Sudden cardiac arrest (SCA) can occur in any individual, regardless of age, often without any prior signs or warnings.1 According to the 2022 European Society of Cardiology (ESC) Guidelines for the management of patients with ventricular arrhythmias and the prevention of sudden cardiac death, SCA is defined as the abrupt cessation of normal cardiac activity, leading to hemodynamic collapse, and sudden cardiac death (SCD) refers to a sudden natural death presumed to be of cardiac cause.2

Determining the etiology of SCA is often challenging, as the most frequent causes vary by age and population (Table 1). These causes can be broadly categorized into cardiac and noncardiac origins. SCA most commonly occurs in the context of structural heart disease, particularly coronary artery disease. This is often due to the development of malignant arrhythmias such as ventricular fibrillation, polymorphic ventricular tachycardia, or monomorphic ventricular tachycardia, leading to hemodynamic collapse.3,4

Currently, it is estimated that 10–20% of all deaths in Europe are due to SCD.5,6 Additionally, approximately 300000 people with out-of-hospital cardiac arrest are treated by emergency medical teams every year, with eight out of ten cases attributed to a cardiac cause.7,8 This represents a major public health problem, characterized by high mortality rates and poor neurological outcomes.5–9 A comprehensive etiological investigation of SCA is essential to promptly identify and treat the underlying cause, thereby improving patient outcomes. Moreover, investigating sudden unexpected death in the young presents an opportunity to prevent further deaths. Many SCA victims have silent structural heart disease (SHD), primary electrical diseases (PED), cardiomyopathies, familial hypercholesterolemia, and premature ischemic heart disease; SCA is the first manifestation of cardiovascular disease in 50% of cases.
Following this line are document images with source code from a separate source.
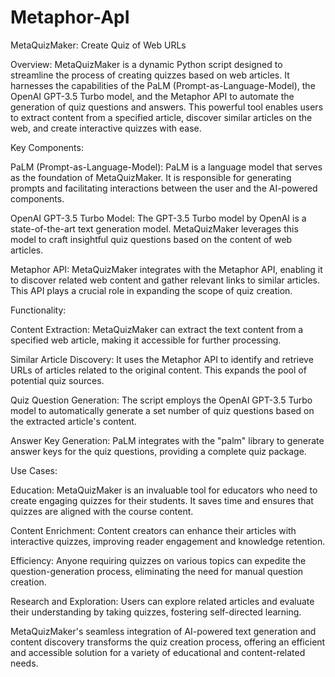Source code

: # Metaphor-ApI

MetaQuizMaker: Create Quiz of Web URLs

Overview:
MetaQuizMaker is a dynamic Python script designed to streamline the process of creating quizzes based on web articles. It harnesses the capabilities of the PaLM (Prompt-as-Language-Model), the OpenAI GPT-3.5 Turbo model, and the Metaphor API to automate the generation of quiz questions and answers. This powerful tool enables users to extract content from a specified article, discover similar articles on the web, and create interactive quizzes with ease.

Key Components:

  PaLM (Prompt-as-Language-Model): PaLM is a language model that serves as the foundation of MetaQuizMaker. It is responsible for generating prompts and facilitating interactions between the user and the AI-powered components.

  OpenAI GPT-3.5 Turbo Model: The GPT-3.5 Turbo model by OpenAI is a state-of-the-art text generation model. MetaQuizMaker leverages this model to craft insightful quiz questions based on the content of web articles.

  Metaphor API: MetaQuizMaker integrates with the Metaphor API, enabling it to discover related web content and gather relevant links to similar articles. This API plays a crucial role in expanding the scope of quiz creation.

Functionality:

  Content Extraction: MetaQuizMaker can extract the text content from a specified web article, making it accessible for further processing.

  Similar Article Discovery: It uses the Metaphor API to identify and retrieve URLs of articles related to the original content. This expands the pool of potential quiz sources.

  Quiz Question Generation: The script employs the OpenAI GPT-3.5 Turbo model to automatically generate a set number of quiz questions based on the extracted article's content.

  Answer Key Generation: PaLM integrates with the "palm" library to generate answer keys for the quiz questions, providing a complete quiz package.

Use Cases:

  Education: MetaQuizMaker is an invaluable tool for educators who need to create engaging quizzes for their students. It saves time and ensures that quizzes are aligned with the course content.

  Content Enrichment: Content creators can enhance their articles with interactive quizzes, improving reader engagement and knowledge retention.

  Efficiency: Anyone requiring quizzes on various topics can expedite the question-generation process, eliminating the need for manual question creation.

  Research and Exploration: Users can explore related articles and evaluate their understanding by taking quizzes, fostering self-directed learning.






MetaQuizMaker's seamless integration of AI-powered text generation and content discovery transforms the quiz creation process, offering an efficient and accessible solution for a variety of educational and content-related needs.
Therefore, screening relatives is crucial for primary prevention, as it may facilitate preventive treatments (medication, lifestyle changes, defibrillator implantation) and ongoing medical follow-up.10–12

Therefore, we recognize the need for a structured diagnostic approach for SCA patients. Our study protocol aims to establish a standardized workflow for the etiological investigation of SCA patients admitted to the emergency department or intensive care unit (ICU), considering local practices/resources and international guidelines. The protocol promotes cooperation among clinicians from the emergency department, ICU, cardiology, genetics, and pathology, for the short- and long-term management of SCA survivors and their relatives.
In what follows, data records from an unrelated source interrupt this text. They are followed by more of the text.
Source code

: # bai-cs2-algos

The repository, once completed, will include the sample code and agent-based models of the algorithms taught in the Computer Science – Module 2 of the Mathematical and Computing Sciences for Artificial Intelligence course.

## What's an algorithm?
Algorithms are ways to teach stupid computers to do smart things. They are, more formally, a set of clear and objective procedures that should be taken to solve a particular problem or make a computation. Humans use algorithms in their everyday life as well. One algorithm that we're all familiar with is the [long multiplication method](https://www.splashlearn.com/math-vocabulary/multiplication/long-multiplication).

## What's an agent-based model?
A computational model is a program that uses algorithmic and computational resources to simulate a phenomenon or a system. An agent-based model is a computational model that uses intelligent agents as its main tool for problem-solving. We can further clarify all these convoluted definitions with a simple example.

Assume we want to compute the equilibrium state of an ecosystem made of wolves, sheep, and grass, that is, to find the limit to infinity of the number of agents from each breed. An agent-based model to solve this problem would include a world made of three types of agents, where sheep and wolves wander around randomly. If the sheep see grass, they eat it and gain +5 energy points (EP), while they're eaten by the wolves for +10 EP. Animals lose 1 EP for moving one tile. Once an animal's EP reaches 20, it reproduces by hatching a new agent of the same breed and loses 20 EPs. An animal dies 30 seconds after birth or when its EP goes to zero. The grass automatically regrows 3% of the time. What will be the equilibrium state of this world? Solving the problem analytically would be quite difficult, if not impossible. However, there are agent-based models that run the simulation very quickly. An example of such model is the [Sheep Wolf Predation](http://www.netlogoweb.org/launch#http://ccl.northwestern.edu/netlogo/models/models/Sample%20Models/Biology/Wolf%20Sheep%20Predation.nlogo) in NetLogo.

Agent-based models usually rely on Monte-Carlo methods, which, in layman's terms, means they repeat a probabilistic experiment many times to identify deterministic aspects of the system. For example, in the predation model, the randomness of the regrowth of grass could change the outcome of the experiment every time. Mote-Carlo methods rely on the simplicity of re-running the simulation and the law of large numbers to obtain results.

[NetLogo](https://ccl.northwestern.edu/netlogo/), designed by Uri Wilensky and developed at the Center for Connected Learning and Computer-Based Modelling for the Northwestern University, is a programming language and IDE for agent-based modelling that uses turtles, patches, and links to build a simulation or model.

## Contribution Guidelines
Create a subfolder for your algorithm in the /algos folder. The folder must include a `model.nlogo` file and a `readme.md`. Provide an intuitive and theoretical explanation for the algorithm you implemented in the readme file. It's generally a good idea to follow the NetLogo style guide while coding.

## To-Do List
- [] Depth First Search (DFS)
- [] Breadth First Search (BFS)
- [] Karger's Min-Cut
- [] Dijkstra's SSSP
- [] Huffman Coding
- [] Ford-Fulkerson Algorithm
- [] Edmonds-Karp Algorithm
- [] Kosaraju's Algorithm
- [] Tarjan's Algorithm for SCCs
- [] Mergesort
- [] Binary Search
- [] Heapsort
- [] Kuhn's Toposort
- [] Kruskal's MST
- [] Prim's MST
The incidence of SCA significantly increases with age, underlying cardiovascular disease, and specific risk factors such as hypertension, hyperlipidemia, diabetes, cigarette smoking, and a family history of coronary disease.2 The incidence of SCA is low during childhood and young adulthood, reaching values of 50 per 100000 person-years between the ages of 45 and 75 years.2 The highest incidence is reported during the eighth decade of life, at 200 per 100000 person-years.2 Additionally, men have a two to three times higher rate of SCA compared to women.13 In up to 60% of patients with established coronary artery disease, SCD is the mechanism of death. In Europe, up to 50% of all cardiovascular deaths are attributed to SCD.2,14–18

It is well established that most SCD cases occur in patients with underlying SHD and primarily coronary artery disease accounts for up to 70% of cases.19 According to the 2022 ESC Guidelines, different cardiac etiologies should be considered based on the patient's age distribution.2 In patients <40 years, predominant etiologies include hypertrophic and arrhythmogenic cardiomyopathies, myocarditis, congenital coronary anomalies, and congenital heart diseases.2,19–24 However, SCA can occur in patients without any documented SHD, with reported incidences of up to 12% in patients younger than 40–45 years, mainly due to PED.25–27 In older patients, coronary artery disease is the predominant cause of SCA, occurring in the setting of an acute coronary syndrome or due to chronic coronary artery disease, with formation of myocardial scar tissue and subsequent development of malignant arrhythmias. Other common nonischemic SHDs include valvular heart disease and heart failure.19–28

Between 15 and 25% of SCA cases are due to noncardiac causes such as bleeding, drug overdose, trauma, intracranial hemorrhage, pulmonary embolism, or airway obstruction (Table 1) and should be investigated according to clinical presentation.29,30

If the cause of SCD remains unknown after negative pathological and toxicological assessment, it is classified as sudden arrhythmic death syndrome.2,25,26

The rationale for creating and implementing our study protocol is the need to promptly identify and treat the cause of SCA to improve post-resuscitation care, a key determinant of survival. Additionally, having an etiologic diagnosis facilitates the screening and follow-up of relatives. Therefore, we aimed to create a standardized tool to provide a comprehensive and systematic approach to SCA patients (Figure 1).

Figure 1.

Sudden cardiac arrest study protocol.

The evaluation of an SCA patient begins immediately after resuscitation and initial stabilization. Our protocol encompasses the different evaluation stages of SCA/SCD patients and highlights the most appropriate diagnostic tests/procedures at each stage. The evaluation of SCA patients is divided into four stages. Although presented sequentially, some stages can occur simultaneously if appropriate:

• •

  Initial evaluation and identification of reversible causes

• •

  Assessment of nonischemic cardiac causes, including advanced cardiac diagnostics and multidisciplinary review

• •

  Neurologic assessment at least 72 hours post-resuscitation

• •

  Clinical autopsy and/or genetic testing with referral to medical genetics for patients and relatives where a cardiac heritable disease is present or suspected.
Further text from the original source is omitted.